Bruins Flex Their Muscles Against Canadiens, Finally Get Ahead In Series

Carl Soderberg, Tomas PlekanecBOSTON — Bruins winger Milan Lucic sat on the bench in the second period and sent a message, even if that wasn’t his actual intent.

The power forward, moments after battling with P.K. Subban for a loose puck in the corner, Lucic sat on the bench and flexed his right bicep at Subban. That wasn’t the only flexing the Bruins did Saturday night.

The Bruins rolled to a 4-2 win over the Canadiens in Game 5 of their best-of-seven series, and Boston now holds a 3-2 lead. They’ll attempt to finish the series Monday at the Bell Centre in Montreal.

The Canadiens had done a good job through four games of frustrating the Bruins and getting Boston away from its style of preferred style. On Saturday night, however, the Bruins got back to playing the way they want. The Bruins were physical and aggressive without being careless. They carried the play 5-on-5 and used the power play to generate offense when they needed goals. They jumped out to a lead and then played tight, smart hockey.
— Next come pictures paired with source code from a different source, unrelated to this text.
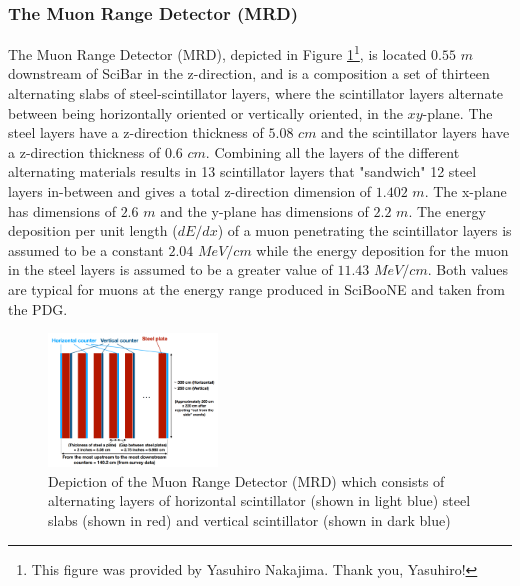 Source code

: \documentclass[11pt]{article}
\begin{document}
\subsubsection{The Muon Range Detector (MRD)}
\label{subsub:MRD}
The Muon Range Detector (MRD), depicted in Figure \ref*{fig:mrddetector}\footnote{This figure was provided by Yasuhiro Nakajima. Thank you, Yasuhiro!}, is located $0.55$ $m$ downstream of SciBar in the z-direction, and is a composition a set of thirteen alternating slabs of steel-scintillator layers, where the scintillator layers alternate between being horizontally oriented or vertically oriented, in the $xy$-plane. The steel layers have a z-direction thickness of $5.08$ $cm$ and the scintillator layers have a z-direction thickness of $0.6$ $cm$. Combining all the layers of the different alternating materials results in 13 scintillator layers that "sandwich" 12 steel layers in-between and gives a total z-direction dimension of $1.402$ $m$. The x-plane has dimensions of $2.6$ $m$ and the y-plane has dimensions of $2.2$ $m$. The energy deposition per unit length ($dE/dx$) of a muon penetrating the scintillator layers is assumed to be a constant $2.04$ $MeV/cm$ while the energy deposition for the muon in the steel layers is assumed to be a greater value of $11.43$ $MeV/cm$. Both values are typical for muons at the energy range produced in SciBooNE and taken from the PDG.

\begin{figure}[H]
\centering
\includegraphics[width=0.4\textwidth]{EventClassifications/mrd.png}
\caption{Depiction of the Muon Range Detector (MRD) which consists of alternating layers of horizontal scintillator (shown in light blue) steel slabs (shown in red) and vertical scintillator (shown in dark blue)}
\label{fig:mrddetector}
\end{figure}



\end{document}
For the first time all series, they looked like the Presidents’ Trophy-winning club that won its first-round series in five games.

“We seemed more in control, we seemed to be putting pucks in the right areas, we seemed to be in sync, and I thought we were focused for the whole 60 minutes,” Bruins head coach Claude Julien said. “It was a great effort on our part, and as I said earlier, there’s a lot tougher times coming and we’ve got to be ready for the next one.”

If the Bruins are to close out the series in “the next one” on Monday, they’ll need another effort like this. The most important thing for the Bruins was to jump out to an early lead in front of their home crowd. Boston entered the game having led led just 11 minutes and 39 seconds of the series’ first four games. They were able to get a lead at the 13:20 mark of the first period when Carl Soderberg became the sixth Bruins player this season to score his first career postseason goal.  Brian GIonta, Patrice Bergeron, Milan Lucic

“We’re a pretty good team when we have the lead,” Bruins goalie Tuukka Rask said. “If it’s a three-goal lead or two-goal lead we try to play the same way, and I think today was a pretty good example of that. We never sat back we just kept going and playing our system. It gives you that little bit of breathing room when you have a lead, for sure.”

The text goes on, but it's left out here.